== Document images with source code ==
Content starts

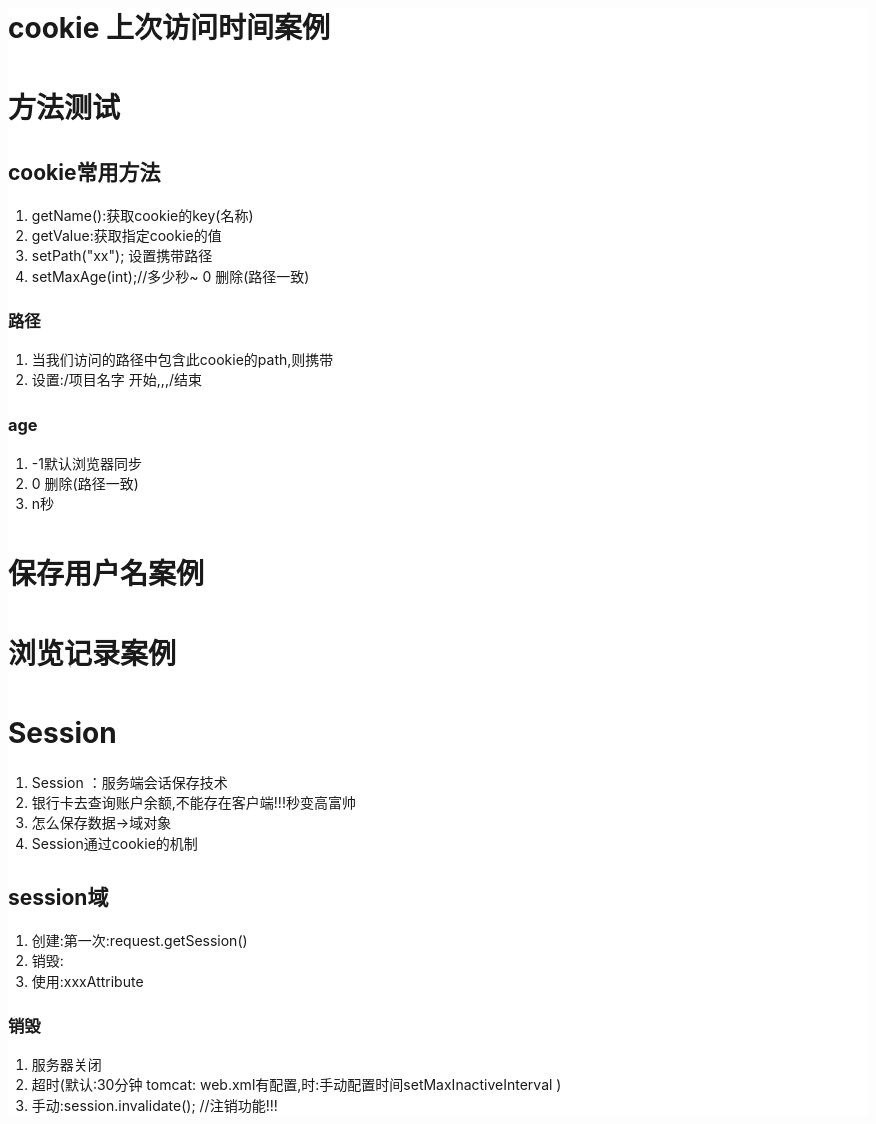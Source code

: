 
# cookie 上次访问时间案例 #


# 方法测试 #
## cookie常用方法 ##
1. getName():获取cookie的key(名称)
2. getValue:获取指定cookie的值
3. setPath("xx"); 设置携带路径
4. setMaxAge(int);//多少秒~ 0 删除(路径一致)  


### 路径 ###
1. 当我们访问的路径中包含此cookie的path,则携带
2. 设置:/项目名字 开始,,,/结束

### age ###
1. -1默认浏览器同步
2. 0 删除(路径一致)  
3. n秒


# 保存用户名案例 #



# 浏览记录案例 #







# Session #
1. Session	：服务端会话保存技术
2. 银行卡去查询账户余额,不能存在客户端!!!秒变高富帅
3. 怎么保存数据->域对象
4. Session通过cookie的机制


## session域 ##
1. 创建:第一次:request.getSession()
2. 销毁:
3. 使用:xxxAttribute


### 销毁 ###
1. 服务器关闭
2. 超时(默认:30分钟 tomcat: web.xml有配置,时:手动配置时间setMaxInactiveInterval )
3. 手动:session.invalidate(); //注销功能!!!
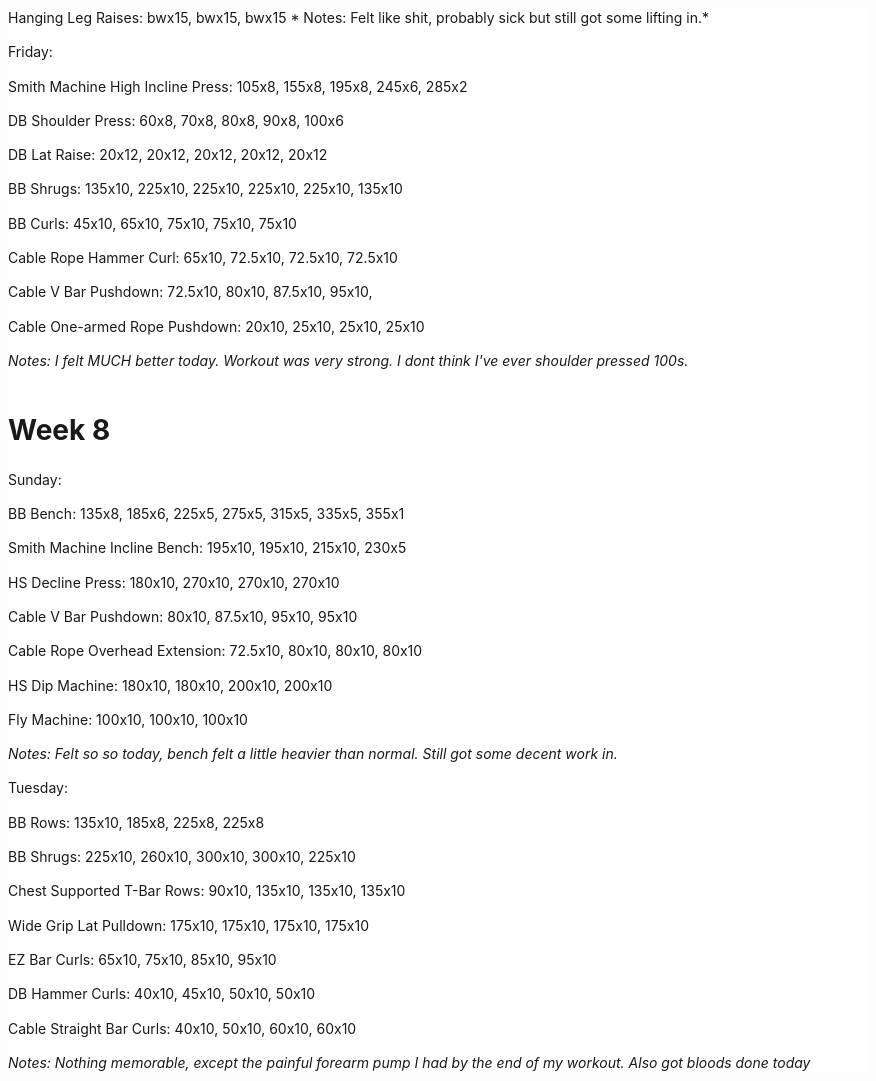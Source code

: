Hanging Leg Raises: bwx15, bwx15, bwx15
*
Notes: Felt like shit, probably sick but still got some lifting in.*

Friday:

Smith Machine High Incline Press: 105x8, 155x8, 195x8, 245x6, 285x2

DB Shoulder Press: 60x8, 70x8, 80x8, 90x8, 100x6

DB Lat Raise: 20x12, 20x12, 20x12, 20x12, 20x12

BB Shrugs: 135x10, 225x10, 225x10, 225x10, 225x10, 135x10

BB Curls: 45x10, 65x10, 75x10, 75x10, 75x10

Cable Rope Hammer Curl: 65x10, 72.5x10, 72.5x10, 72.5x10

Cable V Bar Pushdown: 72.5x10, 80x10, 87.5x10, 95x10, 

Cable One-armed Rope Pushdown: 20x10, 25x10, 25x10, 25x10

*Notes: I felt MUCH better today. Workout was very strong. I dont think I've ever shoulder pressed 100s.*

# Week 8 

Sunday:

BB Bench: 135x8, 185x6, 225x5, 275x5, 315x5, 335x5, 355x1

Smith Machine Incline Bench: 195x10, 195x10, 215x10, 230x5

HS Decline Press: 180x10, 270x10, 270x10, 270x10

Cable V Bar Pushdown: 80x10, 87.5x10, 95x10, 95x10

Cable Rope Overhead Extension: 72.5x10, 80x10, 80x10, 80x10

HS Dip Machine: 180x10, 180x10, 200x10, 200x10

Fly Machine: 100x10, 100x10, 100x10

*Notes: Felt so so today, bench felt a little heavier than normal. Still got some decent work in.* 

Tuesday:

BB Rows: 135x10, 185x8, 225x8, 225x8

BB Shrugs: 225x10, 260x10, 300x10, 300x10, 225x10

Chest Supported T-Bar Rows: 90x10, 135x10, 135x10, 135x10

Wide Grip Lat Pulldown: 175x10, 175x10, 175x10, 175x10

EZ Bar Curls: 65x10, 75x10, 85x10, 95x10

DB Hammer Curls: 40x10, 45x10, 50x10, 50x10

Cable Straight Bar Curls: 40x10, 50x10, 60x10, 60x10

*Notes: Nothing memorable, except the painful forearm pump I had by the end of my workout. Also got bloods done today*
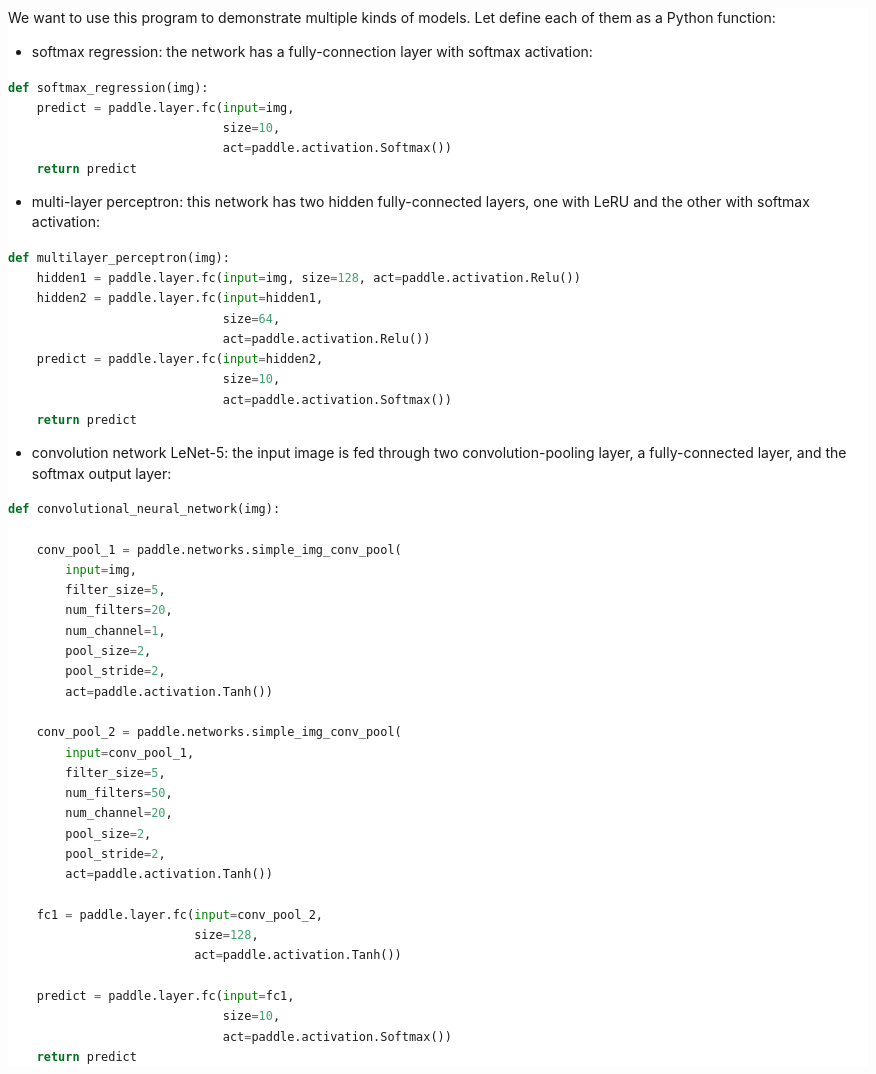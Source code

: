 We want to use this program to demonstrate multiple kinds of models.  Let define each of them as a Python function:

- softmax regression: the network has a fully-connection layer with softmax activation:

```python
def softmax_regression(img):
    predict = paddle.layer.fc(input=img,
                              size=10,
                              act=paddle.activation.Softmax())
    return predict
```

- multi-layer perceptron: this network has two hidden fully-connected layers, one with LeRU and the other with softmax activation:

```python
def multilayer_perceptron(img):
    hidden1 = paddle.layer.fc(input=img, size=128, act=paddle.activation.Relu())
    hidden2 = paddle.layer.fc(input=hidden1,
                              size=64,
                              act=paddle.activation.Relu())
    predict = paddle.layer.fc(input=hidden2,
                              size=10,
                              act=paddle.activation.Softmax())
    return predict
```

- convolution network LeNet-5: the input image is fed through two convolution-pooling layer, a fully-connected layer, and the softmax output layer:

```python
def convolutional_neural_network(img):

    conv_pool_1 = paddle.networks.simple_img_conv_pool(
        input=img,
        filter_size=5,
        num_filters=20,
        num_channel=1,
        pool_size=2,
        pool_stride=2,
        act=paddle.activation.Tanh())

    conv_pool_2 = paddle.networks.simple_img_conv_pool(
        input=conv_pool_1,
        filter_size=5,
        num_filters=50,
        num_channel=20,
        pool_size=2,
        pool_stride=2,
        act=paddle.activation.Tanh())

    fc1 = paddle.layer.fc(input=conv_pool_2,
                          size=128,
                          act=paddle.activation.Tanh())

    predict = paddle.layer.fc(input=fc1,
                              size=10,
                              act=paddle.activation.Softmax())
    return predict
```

Content ends

== What you are asked to do ==
From the entries above, restate word for word the lines from the line containing "Smith Machine High" to the line containing "Chest Supported T-Bar", both ends included, and nothing more.

== Response to the task ==
Smith Machine High Incline Press: 105x8, 155x8, 195x8, 245x6, 285x2

DB Shoulder Press: 60x8, 70x8, 80x8, 90x8, 100x6

DB Lat Raise: 20x12, 20x12, 20x12, 20x12, 20x12

BB Shrugs: 135x10, 225x10, 225x10, 225x10, 225x10, 135x10

BB Curls: 45x10, 65x10, 75x10, 75x10, 75x10

Cable Rope Hammer Curl: 65x10, 72.5x10, 72.5x10, 72.5x10

Cable V Bar Pushdown: 72.5x10, 80x10, 87.5x10, 95x10, 

Cable One-armed Rope Pushdown: 20x10, 25x10, 25x10, 25x10

*Notes: I felt MUCH better today. Workout was very strong. I dont think I've ever shoulder pressed 100s.*

# Week 8 

Sunday:

BB Bench: 135x8, 185x6, 225x5, 275x5, 315x5, 335x5, 355x1

Smith Machine Incline Bench: 195x10, 195x10, 215x10, 230x5

HS Decline Press: 180x10, 270x10, 270x10, 270x10

Cable V Bar Pushdown: 80x10, 87.5x10, 95x10, 95x10

Cable Rope Overhead Extension: 72.5x10, 80x10, 80x10, 80x10

HS Dip Machine: 180x10, 180x10, 200x10, 200x10

Fly Machine: 100x10, 100x10, 100x10

*Notes: Felt so so today, bench felt a little heavier than normal. Still got some decent work in.* 

Tuesday:

BB Rows: 135x10, 185x8, 225x8, 225x8

BB Shrugs: 225x10, 260x10, 300x10, 300x10, 225x10

Chest Supported T-Bar Rows: 90x10, 135x10, 135x10, 135x10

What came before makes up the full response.